The more complex sources above bring lots of their own gain stages to the party. Our ears hope that we've set them all correctly before we plug them into something that will let us hear them. Failure to optimize each and every one of them can and usually does result in unwanted changes to the source (e.g. hiss, insufficient level, distortion, feedback) which our L1s will very faithfully reproduce as wiggling air. For example, if we run the Master of an external sub mixer well below its output capacity, we're sending a mix that has higher hiss content than necessary to the next stage, the PS1 Input. We end up boosting that next stage to compensate, which boosts the signal, yes, but it also boosts the hiss by the same amount. Hiss is bad. It is unwanted noise. Some noise is inevitable in any gizmo, but since it is part of the sound to which we are critically listening, we want to minimize it wherever possible. We’re going for what tech-head geeks like me call ‘the highest possible signal-to-noise ratio'…
When wiggling air with our beloved half-cylinders, I propose that we'll always get the best possible sound quality when we set each and every stage of an external sub mixer, input through output, for optimum performance (as much signal as possible, but not too much) before connecting it to a PS1 input. Then we optimize the PS1 Input's trim control. Then level. Last of all, we adjust the overall system volume with the Master on the R1...

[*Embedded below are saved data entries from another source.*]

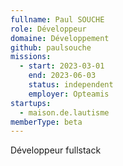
 ```yaml
---
fullname: Paul SOUCHE
role: Développeur
domaine: Développement
github: paulsouche
missions:
  - start: 2023-03-01
    end: 2023-06-03
    status: independent
    employer: Opteamis
startups:
  - maison.de.lautisme
memberType: beta
---
```



Développeur fullstack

Hiss without the R1 Remote
Notice that when we fire up a system without an R1 Remote connected, we hear noticeable hiss, even with nothing else connected to the system. This is because we’re running the system as if the Master was set to the 12:00 position, way higher than it needs to be for silence, or even for lower listening levels.
With no R1 Remote and sources connected and producing sound, we find the hiss to be noticeable only during silent passages and at lower listening levels. At louder listening levels, the signal has gone up while the hiss has stayed the same, so the hiss gets covered up, or masked by the louder signal.

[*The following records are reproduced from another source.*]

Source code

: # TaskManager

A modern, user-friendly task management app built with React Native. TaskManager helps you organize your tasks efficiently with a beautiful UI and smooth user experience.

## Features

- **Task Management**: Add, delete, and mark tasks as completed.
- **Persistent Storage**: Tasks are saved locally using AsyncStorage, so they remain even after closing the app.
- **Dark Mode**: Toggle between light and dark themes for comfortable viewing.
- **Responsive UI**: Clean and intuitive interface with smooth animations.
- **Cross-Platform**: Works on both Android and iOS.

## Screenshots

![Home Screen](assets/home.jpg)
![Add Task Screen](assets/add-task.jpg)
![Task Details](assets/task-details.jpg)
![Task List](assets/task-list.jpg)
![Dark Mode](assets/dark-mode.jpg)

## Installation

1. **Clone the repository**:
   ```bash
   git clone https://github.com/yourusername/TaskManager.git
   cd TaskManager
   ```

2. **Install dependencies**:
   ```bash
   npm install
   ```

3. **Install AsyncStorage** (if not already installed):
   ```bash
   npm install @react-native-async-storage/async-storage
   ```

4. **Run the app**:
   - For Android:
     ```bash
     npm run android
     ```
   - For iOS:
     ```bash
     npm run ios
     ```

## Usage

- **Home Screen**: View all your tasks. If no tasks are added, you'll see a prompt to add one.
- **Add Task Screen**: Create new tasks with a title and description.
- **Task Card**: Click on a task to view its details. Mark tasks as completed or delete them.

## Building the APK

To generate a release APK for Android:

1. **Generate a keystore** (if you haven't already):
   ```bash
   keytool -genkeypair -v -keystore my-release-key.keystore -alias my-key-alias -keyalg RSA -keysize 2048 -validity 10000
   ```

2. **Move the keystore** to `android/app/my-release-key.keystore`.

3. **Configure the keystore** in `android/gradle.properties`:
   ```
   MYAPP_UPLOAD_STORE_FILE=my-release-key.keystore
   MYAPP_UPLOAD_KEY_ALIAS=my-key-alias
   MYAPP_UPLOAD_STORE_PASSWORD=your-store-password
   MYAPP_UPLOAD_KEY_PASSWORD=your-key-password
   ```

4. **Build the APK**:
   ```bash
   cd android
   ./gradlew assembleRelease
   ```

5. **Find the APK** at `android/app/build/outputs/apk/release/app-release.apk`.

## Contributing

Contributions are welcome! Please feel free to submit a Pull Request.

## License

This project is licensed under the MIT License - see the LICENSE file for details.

The best and only way to minimize/eliminate the hiss during silence or lower listening levels is to optimize every stage before the R1 Remote Master and then use the R1 Remote Master to achieve the desired listening level. Using the system without the R1 Remote means that we’re stuck with any hiss that the system produces when that last stage stays set so high. It can also mean that we’re not allowing access to all of the available volume, since 12:00 is only half-way up the dial. If we’re always listening at a louder volume levels, never distracted by hiss and we don’t ever find ourselves wishing that we had a tad more volume, then we may certainly forgo the R1 Remote Remote…
Full Power at 12:00 on Master Level
Even without the R1 Remote control the system can get to full output if the input trims are carefully set.
If you do proper gain staging, the system will get to full output with all knobs at 12 o'clock. Since proper gain staging is not trivial, we provide the extra gain to take up the slack if the input is not quite hot enough.[3]